── Records supplied ──
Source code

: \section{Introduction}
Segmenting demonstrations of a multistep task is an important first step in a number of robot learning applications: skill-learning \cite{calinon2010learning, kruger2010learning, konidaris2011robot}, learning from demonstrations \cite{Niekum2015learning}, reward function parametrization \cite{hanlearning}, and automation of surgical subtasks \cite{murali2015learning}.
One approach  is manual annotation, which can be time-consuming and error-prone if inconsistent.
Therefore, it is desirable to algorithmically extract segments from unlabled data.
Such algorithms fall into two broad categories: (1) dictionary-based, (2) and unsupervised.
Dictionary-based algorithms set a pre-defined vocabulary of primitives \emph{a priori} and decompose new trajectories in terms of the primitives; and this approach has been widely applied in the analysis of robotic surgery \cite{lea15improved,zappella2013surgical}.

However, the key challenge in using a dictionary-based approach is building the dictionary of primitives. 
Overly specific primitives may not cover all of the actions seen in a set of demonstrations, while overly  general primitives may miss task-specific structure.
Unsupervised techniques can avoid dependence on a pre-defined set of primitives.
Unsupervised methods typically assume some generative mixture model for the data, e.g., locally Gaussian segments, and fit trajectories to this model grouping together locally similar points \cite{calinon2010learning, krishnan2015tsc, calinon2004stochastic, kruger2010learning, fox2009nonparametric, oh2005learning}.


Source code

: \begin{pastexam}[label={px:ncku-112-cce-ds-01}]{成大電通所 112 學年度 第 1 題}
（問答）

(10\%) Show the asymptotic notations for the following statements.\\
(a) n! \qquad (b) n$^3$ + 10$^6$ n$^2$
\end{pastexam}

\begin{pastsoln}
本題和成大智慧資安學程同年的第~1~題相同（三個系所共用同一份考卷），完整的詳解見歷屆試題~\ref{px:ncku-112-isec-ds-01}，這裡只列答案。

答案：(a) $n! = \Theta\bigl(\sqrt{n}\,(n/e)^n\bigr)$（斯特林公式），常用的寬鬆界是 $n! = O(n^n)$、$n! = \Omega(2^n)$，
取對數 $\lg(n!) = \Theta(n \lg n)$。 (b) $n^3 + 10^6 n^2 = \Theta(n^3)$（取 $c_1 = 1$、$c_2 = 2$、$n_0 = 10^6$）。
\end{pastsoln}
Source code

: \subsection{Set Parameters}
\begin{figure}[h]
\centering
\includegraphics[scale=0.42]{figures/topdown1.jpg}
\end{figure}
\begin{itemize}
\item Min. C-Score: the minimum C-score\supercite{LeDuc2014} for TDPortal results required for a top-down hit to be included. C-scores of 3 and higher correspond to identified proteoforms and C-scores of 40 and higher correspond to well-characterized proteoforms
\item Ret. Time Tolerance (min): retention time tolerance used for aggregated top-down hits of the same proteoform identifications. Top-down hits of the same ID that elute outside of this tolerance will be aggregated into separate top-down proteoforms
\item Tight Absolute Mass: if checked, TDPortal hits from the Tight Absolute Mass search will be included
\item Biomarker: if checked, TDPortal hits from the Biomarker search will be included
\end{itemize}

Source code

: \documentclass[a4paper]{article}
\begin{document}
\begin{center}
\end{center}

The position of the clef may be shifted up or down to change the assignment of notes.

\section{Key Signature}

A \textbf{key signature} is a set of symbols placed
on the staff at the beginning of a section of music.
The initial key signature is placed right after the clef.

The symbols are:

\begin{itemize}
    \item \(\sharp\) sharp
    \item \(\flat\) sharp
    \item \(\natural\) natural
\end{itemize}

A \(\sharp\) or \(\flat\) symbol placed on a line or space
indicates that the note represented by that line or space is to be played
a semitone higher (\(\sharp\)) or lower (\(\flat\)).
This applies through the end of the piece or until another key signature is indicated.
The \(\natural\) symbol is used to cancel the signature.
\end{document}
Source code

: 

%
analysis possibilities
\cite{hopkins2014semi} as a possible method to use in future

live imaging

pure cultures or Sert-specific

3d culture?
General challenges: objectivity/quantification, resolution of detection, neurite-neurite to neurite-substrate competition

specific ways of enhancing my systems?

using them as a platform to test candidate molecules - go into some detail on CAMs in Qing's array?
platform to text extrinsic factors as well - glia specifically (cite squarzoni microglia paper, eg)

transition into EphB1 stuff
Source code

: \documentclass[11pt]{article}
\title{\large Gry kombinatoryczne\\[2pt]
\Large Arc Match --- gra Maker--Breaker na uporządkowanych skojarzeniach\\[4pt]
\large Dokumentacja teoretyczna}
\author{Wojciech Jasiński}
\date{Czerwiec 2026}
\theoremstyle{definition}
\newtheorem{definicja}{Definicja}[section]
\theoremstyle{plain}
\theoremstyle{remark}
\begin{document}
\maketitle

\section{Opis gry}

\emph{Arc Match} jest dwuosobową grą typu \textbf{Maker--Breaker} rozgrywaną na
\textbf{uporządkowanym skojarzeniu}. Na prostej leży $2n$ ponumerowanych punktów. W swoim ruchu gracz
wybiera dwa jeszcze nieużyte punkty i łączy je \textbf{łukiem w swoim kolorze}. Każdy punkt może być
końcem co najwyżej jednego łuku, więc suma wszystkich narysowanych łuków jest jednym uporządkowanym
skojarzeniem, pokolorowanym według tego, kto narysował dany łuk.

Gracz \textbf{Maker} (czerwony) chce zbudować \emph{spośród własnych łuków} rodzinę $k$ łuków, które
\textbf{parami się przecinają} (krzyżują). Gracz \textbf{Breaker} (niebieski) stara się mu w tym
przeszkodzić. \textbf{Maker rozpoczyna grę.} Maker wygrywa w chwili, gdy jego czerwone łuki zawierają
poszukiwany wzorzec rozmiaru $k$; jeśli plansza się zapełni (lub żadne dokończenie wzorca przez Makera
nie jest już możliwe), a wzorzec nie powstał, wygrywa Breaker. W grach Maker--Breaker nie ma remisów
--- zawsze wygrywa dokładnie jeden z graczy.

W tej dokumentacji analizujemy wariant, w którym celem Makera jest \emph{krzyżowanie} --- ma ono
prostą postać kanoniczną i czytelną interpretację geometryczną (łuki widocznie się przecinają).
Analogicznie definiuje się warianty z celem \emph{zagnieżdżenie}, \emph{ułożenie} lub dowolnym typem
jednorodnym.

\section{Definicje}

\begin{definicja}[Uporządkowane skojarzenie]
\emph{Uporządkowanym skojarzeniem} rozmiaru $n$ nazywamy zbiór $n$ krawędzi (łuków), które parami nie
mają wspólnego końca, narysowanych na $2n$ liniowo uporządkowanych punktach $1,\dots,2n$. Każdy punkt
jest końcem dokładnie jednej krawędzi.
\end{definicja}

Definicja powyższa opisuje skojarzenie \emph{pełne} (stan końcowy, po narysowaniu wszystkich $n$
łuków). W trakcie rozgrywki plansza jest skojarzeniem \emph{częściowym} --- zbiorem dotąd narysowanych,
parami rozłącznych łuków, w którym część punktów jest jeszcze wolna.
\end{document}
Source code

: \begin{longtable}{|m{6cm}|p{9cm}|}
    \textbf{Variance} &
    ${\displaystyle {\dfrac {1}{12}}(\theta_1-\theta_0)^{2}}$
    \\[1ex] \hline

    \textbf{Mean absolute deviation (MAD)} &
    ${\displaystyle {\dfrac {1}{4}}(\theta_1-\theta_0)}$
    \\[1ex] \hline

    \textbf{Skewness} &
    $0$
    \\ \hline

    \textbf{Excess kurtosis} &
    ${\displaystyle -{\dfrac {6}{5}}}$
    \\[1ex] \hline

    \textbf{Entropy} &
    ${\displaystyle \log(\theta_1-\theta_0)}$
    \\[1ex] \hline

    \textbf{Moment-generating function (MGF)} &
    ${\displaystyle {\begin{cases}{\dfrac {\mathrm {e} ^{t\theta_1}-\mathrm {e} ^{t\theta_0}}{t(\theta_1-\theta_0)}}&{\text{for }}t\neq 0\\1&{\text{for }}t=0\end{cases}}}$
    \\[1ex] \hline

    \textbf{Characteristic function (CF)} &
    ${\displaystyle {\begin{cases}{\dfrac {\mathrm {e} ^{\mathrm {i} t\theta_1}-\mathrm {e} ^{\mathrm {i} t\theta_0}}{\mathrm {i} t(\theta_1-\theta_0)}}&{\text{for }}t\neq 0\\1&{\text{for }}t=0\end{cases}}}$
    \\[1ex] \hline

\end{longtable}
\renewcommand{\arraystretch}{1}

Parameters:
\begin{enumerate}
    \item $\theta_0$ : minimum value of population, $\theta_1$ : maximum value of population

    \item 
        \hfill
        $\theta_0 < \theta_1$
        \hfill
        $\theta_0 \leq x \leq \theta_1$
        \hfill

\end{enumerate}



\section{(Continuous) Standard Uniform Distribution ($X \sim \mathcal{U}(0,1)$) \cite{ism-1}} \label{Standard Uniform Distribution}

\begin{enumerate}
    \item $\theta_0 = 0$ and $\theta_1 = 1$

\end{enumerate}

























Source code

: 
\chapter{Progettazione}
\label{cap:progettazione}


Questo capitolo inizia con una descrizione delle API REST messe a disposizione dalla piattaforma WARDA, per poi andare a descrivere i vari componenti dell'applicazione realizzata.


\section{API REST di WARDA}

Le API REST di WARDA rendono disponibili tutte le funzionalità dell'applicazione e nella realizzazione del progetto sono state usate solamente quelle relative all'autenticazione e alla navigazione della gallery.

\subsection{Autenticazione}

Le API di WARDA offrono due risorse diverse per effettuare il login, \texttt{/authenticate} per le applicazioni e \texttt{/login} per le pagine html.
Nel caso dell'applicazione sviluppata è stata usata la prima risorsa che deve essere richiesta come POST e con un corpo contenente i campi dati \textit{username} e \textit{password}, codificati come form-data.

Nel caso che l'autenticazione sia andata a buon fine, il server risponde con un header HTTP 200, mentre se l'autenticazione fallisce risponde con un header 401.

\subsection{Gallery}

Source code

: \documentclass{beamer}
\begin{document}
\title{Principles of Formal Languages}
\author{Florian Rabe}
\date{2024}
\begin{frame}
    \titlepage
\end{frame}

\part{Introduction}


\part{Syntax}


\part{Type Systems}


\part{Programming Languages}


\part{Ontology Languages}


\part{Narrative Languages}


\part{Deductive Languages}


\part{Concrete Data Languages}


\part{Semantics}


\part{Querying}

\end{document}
───
- [Aim of the task]: Every line above that includes the string "przecinają" should be counted, and the answer should be that number only.

- [Task output]: 2